S = the average salary (after 2 years) of graduates successfully placed in their field divided by the average salary of the state or province

This will generate a percentage which will form part of the final number.

These two numbers alone would be very useful in revealing the relative success rate of each educational program. But a third and final number is also required. It applies to all students before they have even begun their studies: the percentage of students who successfully complete the program.

This number is important because even if a program has a high placement rate and high salary, if only a small fraction of the students can complete the program, its overall success rate is less.

This third and final number is the Completion rate or C. We’ll put this number at the beginning of the formula to keep the numbers in a somewhat chronological order.

Summing up, we have:

  • Completion rate (C): the percentage of students who complete the program
  • Placement rate (P): the percentage of students who find a position in their field within one year after graduation
  • Salary factor (S): the average salary of students who find a position in their field (within two years after graduation) relative to the average state or provincial salary

Multiply these three numbers together, we obtain an overall percentage success rate. This is the Program Success Quotient or PSQ.
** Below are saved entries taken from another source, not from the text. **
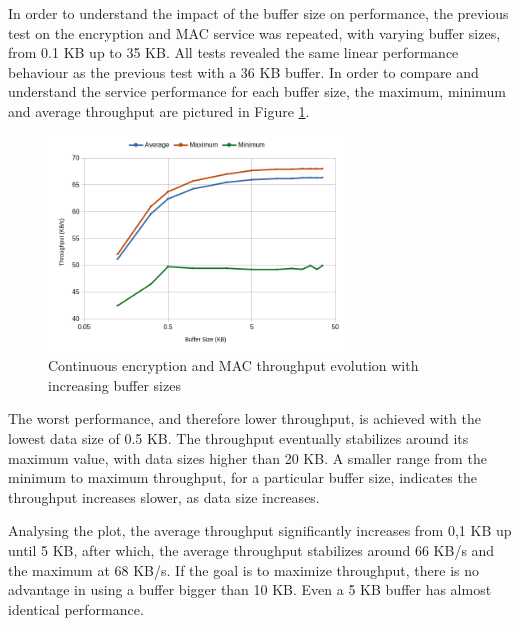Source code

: In order to understand the impact of the buffer size on performance, the previous test on the encryption and MAC service was repeated, with varying buffer sizes, from 0.1 KB up to 35 KB.
All tests revealed the same linear performance behaviour as the previous test with a 36 KB buffer. In order to compare and understand the service performance for each buffer size, the maximum, minimum and average throughput are pictured in Figure \ref{fig:performance:buffer-tput}.
\begin{figure}[h!]
	\centering
	\includegraphics[width=0.7\textwidth]{./Images/buffer-tput.png}
	\caption{Continuous encryption and MAC throughput evolution with increasing buffer sizes}
	\label{fig:performance:buffer-tput}
\end{figure}
The worst performance, and therefore lower throughput, is achieved with the lowest data size of 0.5 KB. The throughput eventually stabilizes around its maximum value, with data sizes higher than 20 KB.
A smaller range from the minimum to maximum throughput, for a particular buffer size, indicates the throughput increases slower, as data size increases.

Analysing the plot, the average throughput significantly increases from 0,1 KB up until 5 KB, after which, the average throughput stabilizes around 66 KB/s and the maximum at 68 KB/s. 
If the goal is to maximize throughput, there is no advantage in using a buffer bigger than 10 KB. Even a 5 KB buffer has almost identical performance. 

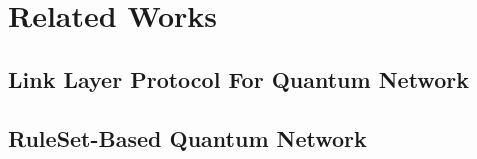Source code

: \chapter{Related Works}
\label{related works}

\section{Link Layer Protocol For Quantum Network}

\section{RuleSet-Based Quantum Network}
We now have the final formula:
PSQ = C x P x S

To illustrate the power of this number, let’s look at two extreme examples. (Note these are sample numbers only and assume an average state or provincial salary of $50,000.)

The first is a Bachelor of Arts (BA) program, which typically has both a low placement rate and low starting salary:

  • Completion rate = 95%
  • Placement rate = 10%
  • Salary rate = ($30,000/$50,000) = 60%
  • Program Success Quotient = .95 x .10 x .60 = 6%

By contrast, a skilled trade such as plumbing has a higher placement rate and starting salary, but may have a lower completion rate:

  • Completion rate = 85%
  • Placement rate = 97%
  • Salary rate = ($70,000/$50,000) = 140%
  • Program Success Quotient = .85 x .97 x 1.40 = 115%

Summing up, we have:

  • Bachelor of Arts PSQ = 6%
  • Plumbing PSQ = 115%

That is, the PSQ for plumbing is twenty times greater than that of a B.A.

Imagine the impact that these numbers could have a student’s choice of career. Yes, the arts and humanities are important. Yes, we should all know our history and learn how to think critically. But that is not the point.

We are facing a crisis of employment and economics that is threatening to shake our society to the core, potentially impoverishing millions with debt and an education that has little or no value. These facts are more important than whether someone has a good grasp of English literature. Without a strong economy, gainful employment and a basic level of income, few will have the money to buy literature or the means to appreciate it.

The sad fact is that as useful and life-changing as a quotient like this would be, most universities would never implement it, because it would cause enrollment to drop and hurt their profits. Technical colleges might use it because it would be an obvious selling point for their programs.

However, soon universities may not have a choice. The $1.3 trillion student debt bubble, just like the U.S. housing bubble, will eventually collapse from its own weight. There will simply not be enough people who can afford the hundreds of thousands of dollars for a university degree program that offers no reasonable return on investment.

You don’t need a degree in economics to figure that out.